# Your objective
Return the following from the records below: each line, word for word, starting with the line that contains "I also develop" and going on through the line that contains "first, the different", with nothing outside that range.

# Saved data entries
^^^^^^^^
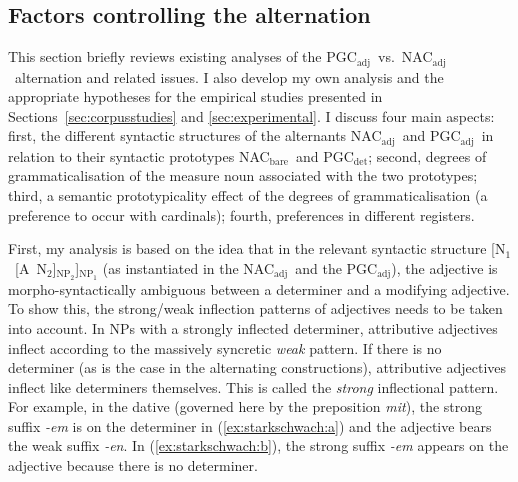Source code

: \documentclass[USenglish]{article}
\newcommand{\Sub}[1]{\ensuremath{\mathrm{_{#1}}}}
\newcommand{\NACb}{NAC\Sub{bare}}
\newcommand{\NACa}{NAC\Sub{adj}}
\newcommand{\PGCd}{PGC\Sub{det}}
\newcommand{\PGCa}{PGC\Sub{adj}}
\begin{document}
\subsection{Factors controlling the alternation}
\label{sec:analyses}

This section briefly reviews existing analyses of the \PGCa\ vs.\ \NACa\ alternation and related issues.
I also develop my own analysis and the appropriate hypotheses for the empirical studies presented in Sections~\ref{sec:corpusstudies} and \ref{sec:experimental}.
I discuss four main aspects:
first, the different syntactic structures of the alternants \NACa\ and \PGCa\ in relation to their syntactic prototypes \NACb\ and \PGCd;
second, degrees of grammaticalisation of the measure noun associated with the two prototypes;
third, a semantic prototypicality effect of the degrees of grammaticalisation (a preference to occur with cardinals);
fourth, preferences in different registers.


First, my analysis is based on the idea that in the relevant syntactic structure [N\Sub{1}~[A~N\Sub{2}]\Sub{NP\Sub{2}}]\Sub{NP\Sub{1}} (as instantiated in the \NACa\ and the \PGCa), the adjective is morpho-syntactically ambiguous between a determiner and a modifying adjective.
To show this, %
the strong\slash weak inflection patterns of adjectives needs to be taken into account.
In NPs with a strongly inflected determiner, attributive adjectives inflect according to the massively syncretic \textit{weak} pattern.
If there is no determiner (as is the case in the alternating constructions), attributive adjectives inflect like determiners themselves.
This is called the \textit{strong} inflectional pattern.
For example, in the dative (governed here by the preposition \textit{mit}), the strong suffix \textit{-em} is on the determiner in (\ref{ex:starkschwach:a}) and the adjective bears the weak suffix \textit{-en}. 
In (\ref{ex:starkschwach:b}), the strong suffix \textit{-em} appears on the adjective because there is no determiner.
\end{document}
^^^^^^^^
# Task response
I also develop my own analysis and the appropriate hypotheses for the empirical studies presented in Sections~\ref{sec:corpusstudies} and \ref{sec:experimental}.
I discuss four main aspects:
first, the different syntactic structures of the alternants \NACa\ and \PGCa\ in relation to their syntactic prototypes \NACb\ and \PGCd;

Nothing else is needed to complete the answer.